- [Try it] The number of lines below holding the string "length" is the only answer wanted.

- [Information provided]

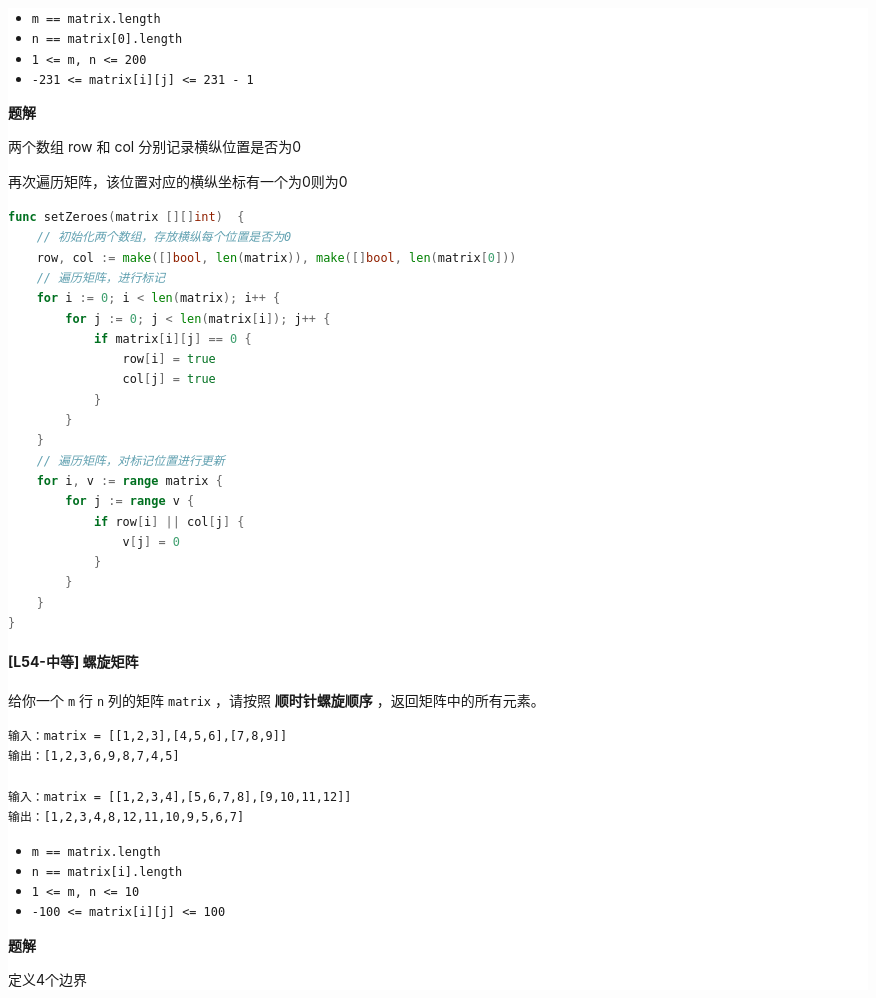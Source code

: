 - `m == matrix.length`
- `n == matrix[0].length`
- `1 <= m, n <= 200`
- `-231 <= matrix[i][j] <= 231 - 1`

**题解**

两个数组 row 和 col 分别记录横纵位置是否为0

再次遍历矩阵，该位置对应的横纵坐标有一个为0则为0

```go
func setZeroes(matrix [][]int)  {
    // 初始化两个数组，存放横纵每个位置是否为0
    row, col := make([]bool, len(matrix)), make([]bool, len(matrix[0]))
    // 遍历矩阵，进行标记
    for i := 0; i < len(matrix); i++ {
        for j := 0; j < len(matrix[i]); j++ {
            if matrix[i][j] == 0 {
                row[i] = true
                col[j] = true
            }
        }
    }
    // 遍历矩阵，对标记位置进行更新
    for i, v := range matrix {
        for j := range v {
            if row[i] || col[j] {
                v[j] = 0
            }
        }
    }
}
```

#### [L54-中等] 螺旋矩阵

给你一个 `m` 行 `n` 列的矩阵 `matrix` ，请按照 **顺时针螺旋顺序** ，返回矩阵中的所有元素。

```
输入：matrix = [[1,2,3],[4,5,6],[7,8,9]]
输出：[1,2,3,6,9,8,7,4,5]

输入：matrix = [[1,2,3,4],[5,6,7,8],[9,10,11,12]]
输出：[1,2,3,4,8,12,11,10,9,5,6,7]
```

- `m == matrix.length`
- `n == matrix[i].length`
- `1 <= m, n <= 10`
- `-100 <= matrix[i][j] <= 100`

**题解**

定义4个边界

---

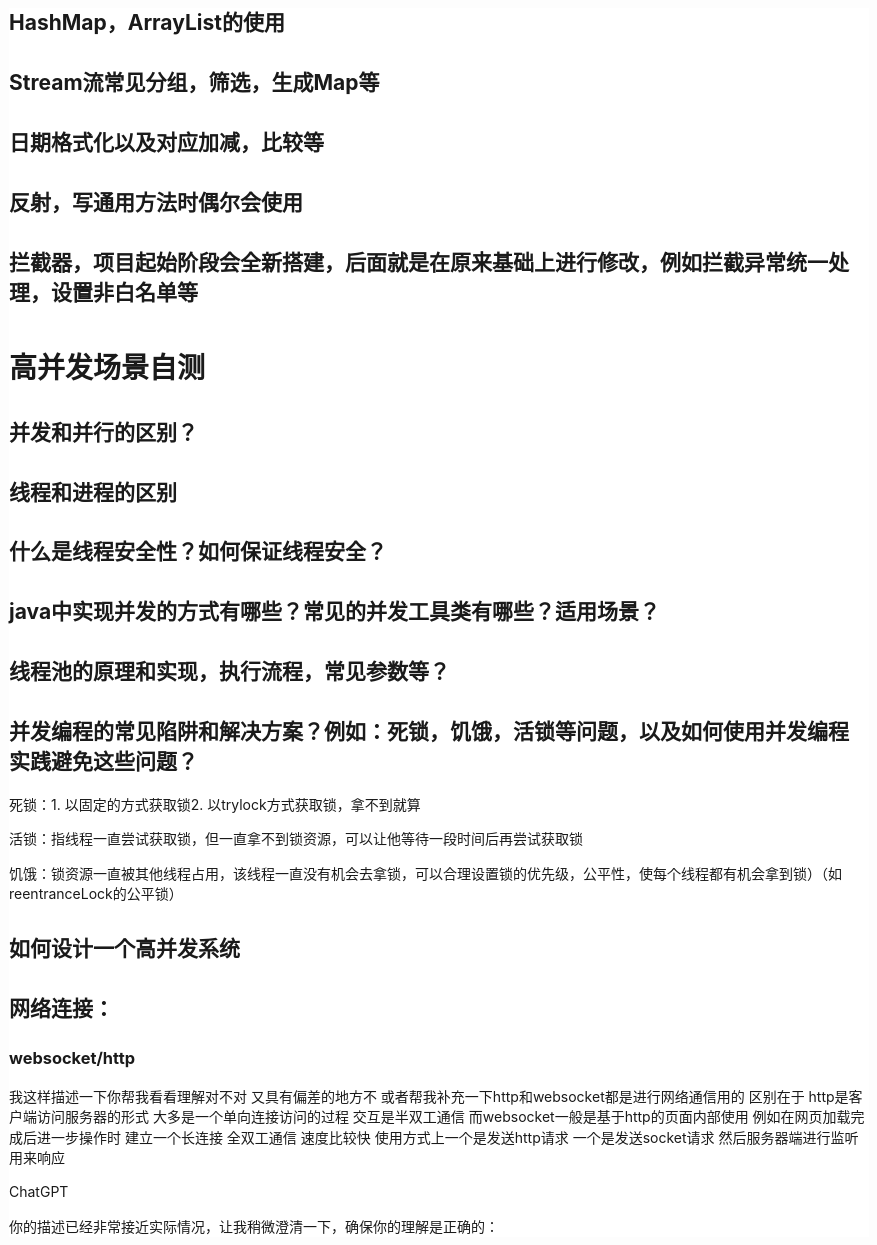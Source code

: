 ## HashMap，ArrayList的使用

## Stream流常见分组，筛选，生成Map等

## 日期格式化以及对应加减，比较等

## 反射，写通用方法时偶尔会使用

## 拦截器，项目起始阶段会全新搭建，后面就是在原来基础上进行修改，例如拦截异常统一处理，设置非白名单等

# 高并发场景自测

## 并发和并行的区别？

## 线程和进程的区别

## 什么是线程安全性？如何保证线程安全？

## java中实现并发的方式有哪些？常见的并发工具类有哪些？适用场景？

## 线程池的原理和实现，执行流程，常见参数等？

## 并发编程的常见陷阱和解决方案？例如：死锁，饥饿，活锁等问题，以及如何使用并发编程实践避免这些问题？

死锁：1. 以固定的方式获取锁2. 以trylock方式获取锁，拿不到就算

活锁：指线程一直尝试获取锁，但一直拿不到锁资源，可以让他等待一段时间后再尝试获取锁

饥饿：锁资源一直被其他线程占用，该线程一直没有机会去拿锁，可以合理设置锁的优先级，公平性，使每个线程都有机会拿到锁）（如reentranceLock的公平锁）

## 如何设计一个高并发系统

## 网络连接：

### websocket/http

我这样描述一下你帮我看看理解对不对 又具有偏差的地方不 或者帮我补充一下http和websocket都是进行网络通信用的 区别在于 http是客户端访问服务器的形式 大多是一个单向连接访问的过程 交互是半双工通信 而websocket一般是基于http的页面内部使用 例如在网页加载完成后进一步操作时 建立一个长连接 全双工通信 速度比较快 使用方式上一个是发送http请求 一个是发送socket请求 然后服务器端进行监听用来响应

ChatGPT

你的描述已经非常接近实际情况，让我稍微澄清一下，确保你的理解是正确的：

- [Response to the exercise] 4